Conference Moves Montenegro Toward NATO, EU Membership
American Forces Press Service
WASHINGTON, Oct. 17, 2006 Montenegro will begin charting its course toward NATO and European Union membership later this month during the first George C. Marshall Center for Security Studies conference in that nation since it declared independence in June.
The conference, Montenegro's Euro-Atlantic Integration Perspectives, is being held in cooperation with Montenegro's Ministry of Foreign Affairs Oct. 30 through Nov. 1.
More than a dozen speakers have been invited to address the 40 participants expected to attend the conference.
Among the speakers and moderators will be representatives from the United Nations, NATO, the European Union and the Organization for Security and Cooperation in Europe. The German ambassador to Montenegro and the principal officer of the U.S. Diplomatic Office in Montenegro are expected to attend, as well as representatives from several neighboring states.
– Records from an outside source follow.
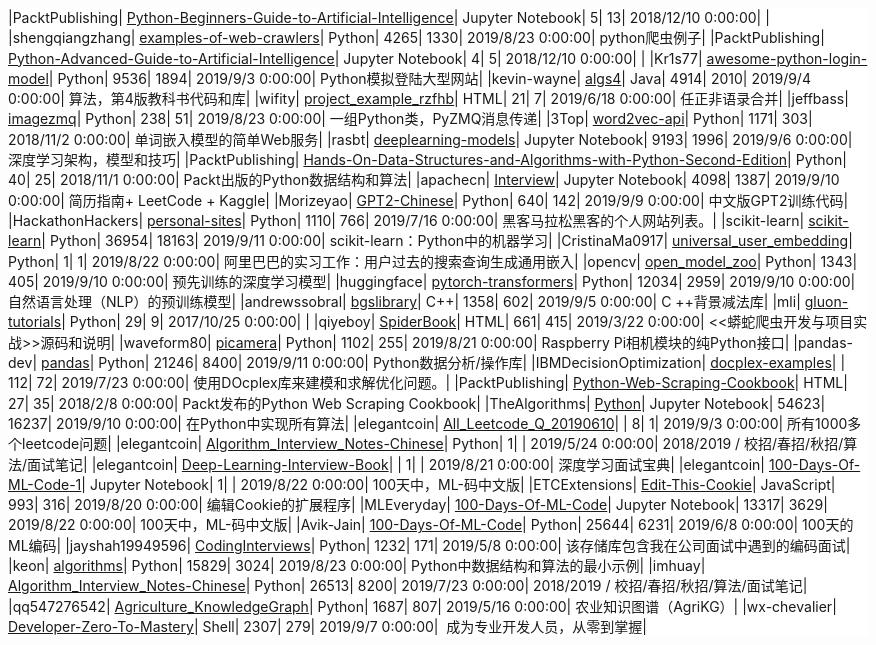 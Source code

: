 |PacktPublishing|	[Python-Beginners-Guide-to-Artificial-Intelligence](https://github.com/PacktPublishing/Python-Beginners-Guide-to-Artificial-Intelligence)|	Jupyter Notebook|	5|	13|	2018/12/10 0:00:00|	|
|shengqiangzhang|	[examples-of-web-crawlers](https://github.com/shengqiangzhang/examples-of-web-crawlers)|	Python|	4265|	1330|	2019/8/23 0:00:00|	python爬虫例子|
|PacktPublishing|	[Python-Advanced-Guide-to-Artificial-Intelligence](https://github.com/PacktPublishing/Python-Advanced-Guide-to-Artificial-Intelligence)|	Jupyter Notebook|	4|	5|	2018/12/10 0:00:00|	|
|Kr1s77|	[awesome-python-login-model](https://github.com/Kr1s77/awesome-python-login-model)|	Python|	9536|	1894|	2019/9/3 0:00:00|	Python模拟登陆大型网站|
|kevin-wayne|	[algs4](https://github.com/kevin-wayne/algs4)|	Java|	4914|	2010|	2019/9/4 0:00:00|	算法，第4版教科书代码和库|
|wifity|	[project_example_rzfhb](https://github.com/wifity/project_example_rzfhb)|	HTML|	21|	7|	2019/6/18 0:00:00|	任正非语录合并|
|jeffbass|	[imagezmq](https://github.com/jeffbass/imagezmq)|	Python|	238|	51|	2019/8/23 0:00:00|	一组Python类，PyZMQ消息传递|
|3Top|	[word2vec-api](https://github.com/3Top/word2vec-api)|	Python|	1171|	303|	2018/11/2 0:00:00|	单词嵌入模型的简单Web服务|
|rasbt|	[deeplearning-models](https://github.com/rasbt/deeplearning-models)|	Jupyter Notebook|	9193|	1996|	2019/9/6 0:00:00|	深度学习架构，模型和技巧|
|PacktPublishing|	[Hands-On-Data-Structures-and-Algorithms-with-Python-Second-Edition](https://github.com/PacktPublishing/Hands-On-Data-Structures-and-Algorithms-with-Python-Second-Edition)|	Python|	40|	25|	2018/11/1 0:00:00|	Packt出版的Python数据结构和算法|
|apachecn|	[Interview](https://github.com/apachecn/Interview)|	Jupyter Notebook|	4098|	1387|	2019/9/10 0:00:00|	简历指南+ LeetCode + Kaggle|
|Morizeyao|	[GPT2-Chinese](https://github.com/Morizeyao/GPT2-Chinese)|	Python|	640|	142|	2019/9/9 0:00:00|	中文版GPT2训练代码|
|HackathonHackers|	[personal-sites](https://github.com/HackathonHackers/personal-sites)|	Python|	1110|	766|	2019/7/16 0:00:00|	黑客马拉松黑客的个人网站列表。|
|scikit-learn|	[scikit-learn](https://github.com/scikit-learn/scikit-learn)|	Python|	36954|	18163|	2019/9/11 0:00:00|	scikit-learn：Python中的机器学习|
|CristinaMa0917|	[universal_user_embedding](https://github.com/CristinaMa0917/universal_user_embedding)|	Python|	1|	1|	2019/8/22 0:00:00|	阿里巴巴的实习工作：用户过去的搜索查询生成通用嵌入|
|opencv|	[open_model_zoo](https://github.com/opencv/open_model_zoo)|	Python|	1343|	405|	2019/9/10 0:00:00|	预先训练的深度学习模型|
|huggingface|	[pytorch-transformers](https://github.com/huggingface/pytorch-transformers)|	Python|	12034|	2959|	2019/9/10 0:00:00|	自然语言处理（NLP）的预训练模型|
|andrewssobral|	[bgslibrary](https://github.com/andrewssobral/bgslibrary)|	C++|	1358|	602|	2019/9/5 0:00:00|	C ++背景减法库|
|mli|	[gluon-tutorials](https://github.com/mli/gluon-tutorials)|	Python|	29|	9|	2017/10/25 0:00:00|	|
|qiyeboy|	[SpiderBook](https://github.com/qiyeboy/SpiderBook)|	HTML|	661|	415|	2019/3/22 0:00:00|	<<蟒蛇爬虫开发与项目实战>>源码和说明|
|waveform80|	[picamera](https://github.com/waveform80/picamera)|	Python|	1102|	255|	2019/8/21 0:00:00|	Raspberry Pi相机模块的纯Python接口|
|pandas-dev|	[pandas](https://github.com/pandas-dev/pandas)|	Python|	21246|	8400|	2019/9/11 0:00:00|	Python数据分析/操作库|
|IBMDecisionOptimization|	[docplex-examples](https://github.com/IBMDecisionOptimization/docplex-examples)|	|	112|	72|	2019/7/23 0:00:00|	使用DOcplex库来建模和求解优化问题。|
|PacktPublishing|	[Python-Web-Scraping-Cookbook](https://github.com/PacktPublishing/Python-Web-Scraping-Cookbook)|	HTML|	27|	35|	2018/2/8 0:00:00|	Packt发布的Python Web Scraping Cookbook|
|TheAlgorithms|	[Python](https://github.com/TheAlgorithms/Python)|	Jupyter Notebook|	54623|	16237|	2019/9/10 0:00:00|	在Python中实现所有算法|
|elegantcoin|	[All_Leetcode_Q_20190610](https://github.com/elegantcoin/All_Leetcode_Q_20190610)|	|	8|	1|	2019/9/3 0:00:00|	所有1000多个leetcode问题|
|elegantcoin|	[Algorithm_Interview_Notes-Chinese](https://github.com/elegantcoin/Algorithm_Interview_Notes-Chinese)|	Python|	1|	|	2019/5/24 0:00:00|	2018/2019 / 校招/春招/秋招/算法/面试笔记|
|elegantcoin|	[Deep-Learning-Interview-Book](https://github.com/elegantcoin/Deep-Learning-Interview-Book)|	|	1|	|	2019/8/21 0:00:00|	深度学习面试宝典|
|elegantcoin|	[100-Days-Of-ML-Code-1](https://github.com/elegantcoin/100-Days-Of-ML-Code-1)|	Jupyter Notebook|	1|	|	2019/8/22 0:00:00|	100天中，ML-码中文版|
|ETCExtensions|	[Edit-This-Cookie](https://github.com/ETCExtensions/Edit-This-Cookie)|	JavaScript|	993|	316|	2019/8/20 0:00:00|	编辑Cookie的扩展程序|
|MLEveryday|	[100-Days-Of-ML-Code](https://github.com/MLEveryday/100-Days-Of-ML-Code)|	Jupyter Notebook|	13317|	3629|	2019/8/22 0:00:00|	100天中，ML-码中文版|
|Avik-Jain|	[100-Days-Of-ML-Code](https://github.com/Avik-Jain/100-Days-Of-ML-Code)|	Python|	25644|	6231|	2019/6/8 0:00:00|	100天的ML编码|
|jayshah19949596|	[CodingInterviews](https://github.com/jayshah19949596/CodingInterviews)|	Python|	1232|	171|	2019/5/8 0:00:00|	该存储库包含我在公司面试中遇到的编码面试|
|keon|	[algorithms](https://github.com/keon/algorithms)|	Python|	15829|	3024|	2019/8/23 0:00:00|	Python中数据结构和算法的最小示例|
|imhuay|	[Algorithm_Interview_Notes-Chinese](https://github.com/imhuay/Algorithm_Interview_Notes-Chinese)|	Python|	26513|	8200|	2019/7/23 0:00:00|	2018/2019 / 校招/春招/秋招/算法/面试笔记|
|qq547276542|	[Agriculture_KnowledgeGraph](https://github.com/qq547276542/Agriculture_KnowledgeGraph)|	Python|	1687|	807|	2019/5/16 0:00:00|	农业知识图谱（AgriKG）|
|wx-chevalier|	[Developer-Zero-To-Mastery](https://github.com/wx-chevalier/Developer-Zero-To-Mastery)|	Shell|	2307|	279|	2019/9/7 0:00:00|	 成为专业开发人员，从零到掌握|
Officials said participants will:
-- Determine the progress of reform activities and the current situation in Montenegro;
-- Discuss NATO's and the EU's current and future roles in Montenegro;
-- Discuss lessons learned by new NATO and EU members;
-- Promote inter-ministerial cooperation supporting the Euro-Atlantic integration of Montenegro; and
-- Draft proposals for the way ahead.
The conference will include a series of plenary sessions, working groups, and open discussions.
The Marshall Center is a U.S. Defense Department and German
Defense Ministry educational institution. More than 4,000 military and civilian officials from more than 50 nations have graduated from resident courses, and about 14,000 people have attended more than 230 conferences discussing European and Central Asian security issues since the center was dedicated in 1993.
Defense Secretary Donald H. Rumsfeld visited Montenegro in September to meet with the newly independent nation’s leaders and offer U.S. encouragement for the country’s efforts to become part of Europe’s organizations and alliances.
(From a George C. Marshall Center for Security Studies news release.)